What you are asked to do:
All records after this line are to be returned verbatim.

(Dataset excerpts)
■ ■ ■
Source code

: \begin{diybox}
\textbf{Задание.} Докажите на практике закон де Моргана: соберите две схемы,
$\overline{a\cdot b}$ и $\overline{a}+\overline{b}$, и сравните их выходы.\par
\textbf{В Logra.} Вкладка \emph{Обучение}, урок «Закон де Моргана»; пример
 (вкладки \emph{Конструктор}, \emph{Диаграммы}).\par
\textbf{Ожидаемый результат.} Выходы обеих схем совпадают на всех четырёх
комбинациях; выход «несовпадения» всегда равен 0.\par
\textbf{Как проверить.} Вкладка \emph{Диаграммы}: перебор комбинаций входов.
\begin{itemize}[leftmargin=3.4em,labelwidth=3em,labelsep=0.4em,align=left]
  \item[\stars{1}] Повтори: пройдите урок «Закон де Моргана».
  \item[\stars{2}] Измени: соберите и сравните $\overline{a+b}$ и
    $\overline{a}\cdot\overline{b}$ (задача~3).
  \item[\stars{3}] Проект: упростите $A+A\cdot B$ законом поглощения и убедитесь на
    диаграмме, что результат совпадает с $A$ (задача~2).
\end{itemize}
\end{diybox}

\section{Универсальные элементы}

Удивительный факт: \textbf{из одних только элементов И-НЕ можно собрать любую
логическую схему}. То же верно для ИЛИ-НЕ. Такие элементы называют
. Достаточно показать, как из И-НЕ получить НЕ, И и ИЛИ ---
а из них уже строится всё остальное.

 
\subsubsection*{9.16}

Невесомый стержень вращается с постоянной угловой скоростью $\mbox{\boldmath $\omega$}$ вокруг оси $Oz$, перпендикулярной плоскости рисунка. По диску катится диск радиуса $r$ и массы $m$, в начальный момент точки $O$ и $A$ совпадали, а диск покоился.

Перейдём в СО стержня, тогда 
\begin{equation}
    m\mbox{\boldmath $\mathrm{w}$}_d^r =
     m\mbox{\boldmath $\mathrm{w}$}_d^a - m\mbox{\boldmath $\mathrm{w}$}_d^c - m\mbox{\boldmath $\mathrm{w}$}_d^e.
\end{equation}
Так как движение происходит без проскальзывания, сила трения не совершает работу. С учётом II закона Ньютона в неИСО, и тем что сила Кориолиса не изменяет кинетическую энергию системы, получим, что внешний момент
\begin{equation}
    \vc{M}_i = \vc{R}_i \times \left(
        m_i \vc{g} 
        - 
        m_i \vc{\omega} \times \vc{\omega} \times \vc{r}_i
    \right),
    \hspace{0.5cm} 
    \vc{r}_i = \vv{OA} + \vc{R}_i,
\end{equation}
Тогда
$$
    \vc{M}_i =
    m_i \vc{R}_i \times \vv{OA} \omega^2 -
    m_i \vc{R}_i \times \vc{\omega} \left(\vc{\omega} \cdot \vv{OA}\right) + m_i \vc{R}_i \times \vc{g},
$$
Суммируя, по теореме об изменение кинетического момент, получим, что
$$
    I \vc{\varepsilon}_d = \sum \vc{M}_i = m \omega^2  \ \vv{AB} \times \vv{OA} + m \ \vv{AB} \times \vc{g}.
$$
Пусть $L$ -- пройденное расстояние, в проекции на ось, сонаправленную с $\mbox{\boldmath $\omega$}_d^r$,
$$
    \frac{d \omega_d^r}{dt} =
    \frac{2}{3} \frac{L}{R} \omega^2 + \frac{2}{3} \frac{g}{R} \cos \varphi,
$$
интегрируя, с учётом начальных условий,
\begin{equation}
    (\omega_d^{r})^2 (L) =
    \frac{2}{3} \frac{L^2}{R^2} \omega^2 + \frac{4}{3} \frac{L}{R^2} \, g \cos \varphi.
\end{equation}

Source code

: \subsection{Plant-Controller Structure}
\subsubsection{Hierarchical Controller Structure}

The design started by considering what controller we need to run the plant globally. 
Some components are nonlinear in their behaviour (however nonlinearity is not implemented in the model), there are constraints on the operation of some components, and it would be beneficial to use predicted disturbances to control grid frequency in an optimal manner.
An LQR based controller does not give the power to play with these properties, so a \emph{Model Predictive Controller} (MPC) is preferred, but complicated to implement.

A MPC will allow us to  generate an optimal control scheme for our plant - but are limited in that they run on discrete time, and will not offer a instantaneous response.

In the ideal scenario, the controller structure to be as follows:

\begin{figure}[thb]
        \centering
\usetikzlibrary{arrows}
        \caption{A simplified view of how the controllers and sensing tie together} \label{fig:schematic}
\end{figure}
■ ■ ■
Solved exercise:
Source code

: \begin{diybox}
\textbf{Задание.} Докажите на практике закон де Моргана: соберите две схемы,
$\overline{a\cdot b}$ и $\overline{a}+\overline{b}$, и сравните их выходы.\par
\textbf{В Logra.} Вкладка \emph{Обучение}, урок «Закон де Моргана»; пример
 (вкладки \emph{Конструктор}, \emph{Диаграммы}).\par
\textbf{Ожидаемый результат.} Выходы обеих схем совпадают на всех четырёх
комбинациях; выход «несовпадения» всегда равен 0.\par
\textbf{Как проверить.} Вкладка \emph{Диаграммы}: перебор комбинаций входов.
\begin{itemize}[leftmargin=3.4em,labelwidth=3em,labelsep=0.4em,align=left]
  \item[\stars{1}] Повтори: пройдите урок «Закон де Моргана».
  \item[\stars{2}] Измени: соберите и сравните $\overline{a+b}$ и
    $\overline{a}\cdot\overline{b}$ (задача~3).
  \item[\stars{3}] Проект: упростите $A+A\cdot B$ законом поглощения и убедитесь на
    диаграмме, что результат совпадает с $A$ (задача~2).
\end{itemize}
\end{diybox}

\section{Универсальные элементы}

Удивительный факт: \textbf{из одних только элементов И-НЕ можно собрать любую
логическую схему}. То же верно для ИЛИ-НЕ. Такие элементы называют
. Достаточно показать, как из И-НЕ получить НЕ, И и ИЛИ ---
а из них уже строится всё остальное.

 
\subsubsection*{9.16}

Невесомый стержень вращается с постоянной угловой скоростью $\mbox{\boldmath $\omega$}$ вокруг оси $Oz$, перпендикулярной плоскости рисунка. По диску катится диск радиуса $r$ и массы $m$, в начальный момент точки $O$ и $A$ совпадали, а диск покоился.

Перейдём в СО стержня, тогда 
\begin{equation}
    m\mbox{\boldmath $\mathrm{w}$}_d^r =
     m\mbox{\boldmath $\mathrm{w}$}_d^a - m\mbox{\boldmath $\mathrm{w}$}_d^c - m\mbox{\boldmath $\mathrm{w}$}_d^e.
\end{equation}
Так как движение происходит без проскальзывания, сила трения не совершает работу. С учётом II закона Ньютона в неИСО, и тем что сила Кориолиса не изменяет кинетическую энергию системы, получим, что внешний момент
\begin{equation}
    \vc{M}_i = \vc{R}_i \times \left(
        m_i \vc{g} 
        - 
        m_i \vc{\omega} \times \vc{\omega} \times \vc{r}_i
    \right),
    \hspace{0.5cm} 
    \vc{r}_i = \vv{OA} + \vc{R}_i,
\end{equation}
Тогда
$$
    \vc{M}_i =
    m_i \vc{R}_i \times \vv{OA} \omega^2 -
    m_i \vc{R}_i \times \vc{\omega} \left(\vc{\omega} \cdot \vv{OA}\right) + m_i \vc{R}_i \times \vc{g},
$$
Суммируя, по теореме об изменение кинетического момент, получим, что
$$
    I \vc{\varepsilon}_d = \sum \vc{M}_i = m \omega^2  \ \vv{AB} \times \vv{OA} + m \ \vv{AB} \times \vc{g}.
$$
Пусть $L$ -- пройденное расстояние, в проекции на ось, сонаправленную с $\mbox{\boldmath $\omega$}_d^r$,
$$
    \frac{d \omega_d^r}{dt} =
    \frac{2}{3} \frac{L}{R} \omega^2 + \frac{2}{3} \frac{g}{R} \cos \varphi,
$$
интегрируя, с учётом начальных условий,
\begin{equation}
    (\omega_d^{r})^2 (L) =
    \frac{2}{3} \frac{L^2}{R^2} \omega^2 + \frac{4}{3} \frac{L}{R^2} \, g \cos \varphi.
\end{equation}

Source code

: \subsection{Plant-Controller Structure}
\subsubsection{Hierarchical Controller Structure}

The design started by considering what controller we need to run the plant globally. 
Some components are nonlinear in their behaviour (however nonlinearity is not implemented in the model), there are constraints on the operation of some components, and it would be beneficial to use predicted disturbances to control grid frequency in an optimal manner.
An LQR based controller does not give the power to play with these properties, so a \emph{Model Predictive Controller} (MPC) is preferred, but complicated to implement.

A MPC will allow us to  generate an optimal control scheme for our plant - but are limited in that they run on discrete time, and will not offer a instantaneous response.

In the ideal scenario, the controller structure to be as follows:

\begin{figure}[thb]
        \centering
\usetikzlibrary{arrows}
        \caption{A simplified view of how the controllers and sensing tie together} \label{fig:schematic}
\end{figure}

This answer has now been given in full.